— What you are asked to do —
Where the word "Funções" occurs in a line of the data, return the whole line.

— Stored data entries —

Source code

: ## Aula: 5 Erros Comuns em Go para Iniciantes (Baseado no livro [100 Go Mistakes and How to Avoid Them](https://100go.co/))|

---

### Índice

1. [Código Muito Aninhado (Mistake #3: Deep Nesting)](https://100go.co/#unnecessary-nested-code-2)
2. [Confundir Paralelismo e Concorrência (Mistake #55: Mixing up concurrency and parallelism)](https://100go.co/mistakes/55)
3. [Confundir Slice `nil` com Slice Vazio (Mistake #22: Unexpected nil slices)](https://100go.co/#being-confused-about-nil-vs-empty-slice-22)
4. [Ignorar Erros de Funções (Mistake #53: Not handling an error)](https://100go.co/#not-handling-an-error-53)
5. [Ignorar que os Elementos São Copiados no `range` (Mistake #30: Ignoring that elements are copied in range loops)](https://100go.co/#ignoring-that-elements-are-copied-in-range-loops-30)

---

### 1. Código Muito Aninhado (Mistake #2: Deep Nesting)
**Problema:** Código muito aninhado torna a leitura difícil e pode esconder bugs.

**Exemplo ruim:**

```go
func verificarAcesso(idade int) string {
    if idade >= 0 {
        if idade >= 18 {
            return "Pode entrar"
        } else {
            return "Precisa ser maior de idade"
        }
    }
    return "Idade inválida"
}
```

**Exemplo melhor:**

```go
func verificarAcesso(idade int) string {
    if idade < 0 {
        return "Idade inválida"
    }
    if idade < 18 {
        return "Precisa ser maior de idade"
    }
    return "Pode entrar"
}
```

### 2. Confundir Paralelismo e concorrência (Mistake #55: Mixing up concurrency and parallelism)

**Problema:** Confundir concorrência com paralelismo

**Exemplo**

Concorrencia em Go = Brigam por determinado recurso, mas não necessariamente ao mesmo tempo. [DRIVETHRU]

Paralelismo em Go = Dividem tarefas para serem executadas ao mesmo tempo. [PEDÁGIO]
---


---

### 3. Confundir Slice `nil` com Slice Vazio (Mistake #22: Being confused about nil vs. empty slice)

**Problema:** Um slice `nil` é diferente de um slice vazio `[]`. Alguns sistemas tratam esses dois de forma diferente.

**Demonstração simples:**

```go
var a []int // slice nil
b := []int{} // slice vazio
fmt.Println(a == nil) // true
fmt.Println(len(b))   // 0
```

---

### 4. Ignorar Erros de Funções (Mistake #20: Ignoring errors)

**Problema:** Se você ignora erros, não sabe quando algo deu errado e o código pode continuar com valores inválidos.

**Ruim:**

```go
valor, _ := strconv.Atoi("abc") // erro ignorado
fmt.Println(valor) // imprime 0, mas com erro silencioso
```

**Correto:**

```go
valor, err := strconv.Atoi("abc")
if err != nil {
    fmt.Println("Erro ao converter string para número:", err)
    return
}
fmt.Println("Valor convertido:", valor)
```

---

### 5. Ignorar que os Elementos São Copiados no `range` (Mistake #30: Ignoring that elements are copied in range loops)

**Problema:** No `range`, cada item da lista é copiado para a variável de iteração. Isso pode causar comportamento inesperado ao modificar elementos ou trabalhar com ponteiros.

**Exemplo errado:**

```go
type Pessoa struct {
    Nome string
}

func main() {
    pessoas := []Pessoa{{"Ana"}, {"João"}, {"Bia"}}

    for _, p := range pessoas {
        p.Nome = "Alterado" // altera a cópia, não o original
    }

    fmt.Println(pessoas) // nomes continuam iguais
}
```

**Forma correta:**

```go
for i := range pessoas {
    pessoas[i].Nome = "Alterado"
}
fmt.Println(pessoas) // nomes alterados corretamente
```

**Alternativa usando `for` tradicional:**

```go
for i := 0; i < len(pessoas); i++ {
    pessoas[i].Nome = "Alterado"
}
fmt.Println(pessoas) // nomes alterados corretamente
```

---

— Answer to the problem —
4. [Ignorar Erros de Funções (Mistake #53: Not handling an error)](https://100go.co/#not-handling-an-error-53)
### 4. Ignorar Erros de Funções (Mistake #20: Ignoring errors)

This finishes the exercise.